Hindistan’da 35 yaşındaki bir adam, sekiz ay boyunca sol gözünde kızarıklık, bulanık görme ve rahatsızlık hissetti. Sorun uzun süre fark edilmediği için kişi şikayetleriyle ancak bir göz kliniğine başvurabildi. Yapılan kapsamlı muayene sonucunda, gözün arka kısmında yavaş hareket eden küçük bir solucan tespit edildi.
New England Journal of Medicine’da yayımlanan rapora göre, yapılan muayenede hastanın gözünde ciddi iltihap ve kanlanma olduğu, göz bebeğinin genişlemiş ve sabit kaldığı belirlendi. Görme keskinliği 20/80 olan hasta, göz içine yapılan detaylı incelemeye alındı ve parazit hızlıca fark edildi.
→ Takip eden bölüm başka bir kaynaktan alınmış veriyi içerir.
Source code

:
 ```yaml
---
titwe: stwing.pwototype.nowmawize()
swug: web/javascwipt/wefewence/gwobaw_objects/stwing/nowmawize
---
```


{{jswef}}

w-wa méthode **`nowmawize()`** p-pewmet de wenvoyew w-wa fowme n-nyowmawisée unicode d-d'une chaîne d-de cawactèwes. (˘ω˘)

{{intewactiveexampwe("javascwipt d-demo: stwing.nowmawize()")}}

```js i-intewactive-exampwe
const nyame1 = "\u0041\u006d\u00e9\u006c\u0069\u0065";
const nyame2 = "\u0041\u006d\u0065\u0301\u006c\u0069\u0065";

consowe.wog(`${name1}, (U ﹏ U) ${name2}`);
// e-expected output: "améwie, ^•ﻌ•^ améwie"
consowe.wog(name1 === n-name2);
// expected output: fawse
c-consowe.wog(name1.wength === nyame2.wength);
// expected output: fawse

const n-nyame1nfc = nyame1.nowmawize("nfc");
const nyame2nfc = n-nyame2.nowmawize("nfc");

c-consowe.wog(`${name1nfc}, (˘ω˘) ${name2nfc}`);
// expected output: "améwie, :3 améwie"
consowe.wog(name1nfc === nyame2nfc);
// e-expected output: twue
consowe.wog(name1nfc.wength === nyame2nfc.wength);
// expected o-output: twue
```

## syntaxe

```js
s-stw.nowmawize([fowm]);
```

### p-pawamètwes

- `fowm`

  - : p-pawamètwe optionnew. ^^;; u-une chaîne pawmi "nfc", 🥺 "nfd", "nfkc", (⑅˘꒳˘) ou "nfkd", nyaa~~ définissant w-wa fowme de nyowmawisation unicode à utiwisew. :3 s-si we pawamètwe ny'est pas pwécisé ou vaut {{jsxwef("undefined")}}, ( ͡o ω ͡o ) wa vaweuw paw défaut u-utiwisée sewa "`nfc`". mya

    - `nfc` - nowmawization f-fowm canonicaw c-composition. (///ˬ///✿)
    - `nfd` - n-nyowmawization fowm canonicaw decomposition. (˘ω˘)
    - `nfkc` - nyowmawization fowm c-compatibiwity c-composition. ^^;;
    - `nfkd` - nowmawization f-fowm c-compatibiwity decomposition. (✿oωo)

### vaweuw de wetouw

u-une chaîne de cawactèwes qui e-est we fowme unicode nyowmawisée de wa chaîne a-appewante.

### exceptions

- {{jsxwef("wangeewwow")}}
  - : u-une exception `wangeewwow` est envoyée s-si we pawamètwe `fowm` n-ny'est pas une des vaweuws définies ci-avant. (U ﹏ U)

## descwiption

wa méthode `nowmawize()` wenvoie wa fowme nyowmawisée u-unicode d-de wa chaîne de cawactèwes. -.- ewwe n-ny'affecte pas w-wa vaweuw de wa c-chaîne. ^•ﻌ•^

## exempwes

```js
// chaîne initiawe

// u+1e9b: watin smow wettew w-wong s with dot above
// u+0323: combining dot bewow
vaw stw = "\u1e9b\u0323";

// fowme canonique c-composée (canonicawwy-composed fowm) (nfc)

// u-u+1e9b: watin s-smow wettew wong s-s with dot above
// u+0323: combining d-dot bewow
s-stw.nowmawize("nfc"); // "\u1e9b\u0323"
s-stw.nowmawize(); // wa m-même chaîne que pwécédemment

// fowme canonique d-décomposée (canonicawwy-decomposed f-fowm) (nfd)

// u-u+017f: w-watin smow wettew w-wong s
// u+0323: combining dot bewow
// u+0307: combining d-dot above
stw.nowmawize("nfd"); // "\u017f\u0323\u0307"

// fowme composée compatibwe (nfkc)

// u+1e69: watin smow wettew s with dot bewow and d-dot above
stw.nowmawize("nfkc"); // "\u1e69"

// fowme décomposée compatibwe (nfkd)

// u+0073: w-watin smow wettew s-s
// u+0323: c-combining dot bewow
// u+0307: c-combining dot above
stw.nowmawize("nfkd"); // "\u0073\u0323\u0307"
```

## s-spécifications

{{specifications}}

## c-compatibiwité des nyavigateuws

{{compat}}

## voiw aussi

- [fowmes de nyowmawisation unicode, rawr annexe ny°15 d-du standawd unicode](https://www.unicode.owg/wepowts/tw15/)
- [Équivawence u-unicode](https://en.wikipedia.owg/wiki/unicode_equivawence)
Gözden Canlı Solucan Çıkarıldı
Doktorlar, normalde farklı göz hastalıklarında uygulanan “pars plana vitrektomi” yöntemiyle gözün içindeki jel kıvamındaki vitreus sıvısının bir kısmını alarak paraziti çıkardı. Özel cihaz sayesinde solucanın kuyruğu vakumlanarak canlı şekilde dışarı çekildi. Mikroskop altında yapılan incelemede, baş kısmı yuvarlak, bağırsak yapısı belirgin ve kalın dış tabakasıyla tanınan parazitin Gnathostoma spinigerum türü olduğu belirlendi.
Parazitin Yaşam Döngüsü
Gnathostoma spinigerum, Hindistan’da yaygın bir parazit olarak biliniyor ve genellikle kedi ve köpeklerin bağırsak duvarında tümör benzeri kitleler oluşturuyor. Yumurtalar dışkıyla atılıyor ve tatlı su planktonları, balıklar, amfibiler, bazen tavuk veya yılan gibi ara konaklara bulaşıyor. İnsanlar, bu ara konakların çiğ veya az pişmiş etini tükettiğinde enfekte olabiliyor.
Hastalık genellikle önce mide ve bağırsak sistemi belirtileriyle başlıyor. Ateş, halsizlik, bulantı ve karın ağrısı sık görülen şikayetler arasında yer alıyor. Larvalar vücutta dolaştıkça cilt, akciğer, beyin ve göz gibi farklı organlara yerleşebiliyor. Özellikle gözde enfestasyon, görme kaybı riski taşıdığı için acil müdahale gerektiriyor.
Uzmanlar, özellikle çiğ veya az pişmiş tatlı su ürünleri ve etlerin tüketilmemesi gerektiğini, hijyen kurallarına dikkat edilmesi gerektiğini vurguluyor. Hindistan gibi Gnathostoma spinigerum’un yaygın olduğu bölgelerde bu tür enfeksiyonların erken teşhisi, ciddi sağlık sorunlarının önüne geçmek açısından büyük önem taşıyor.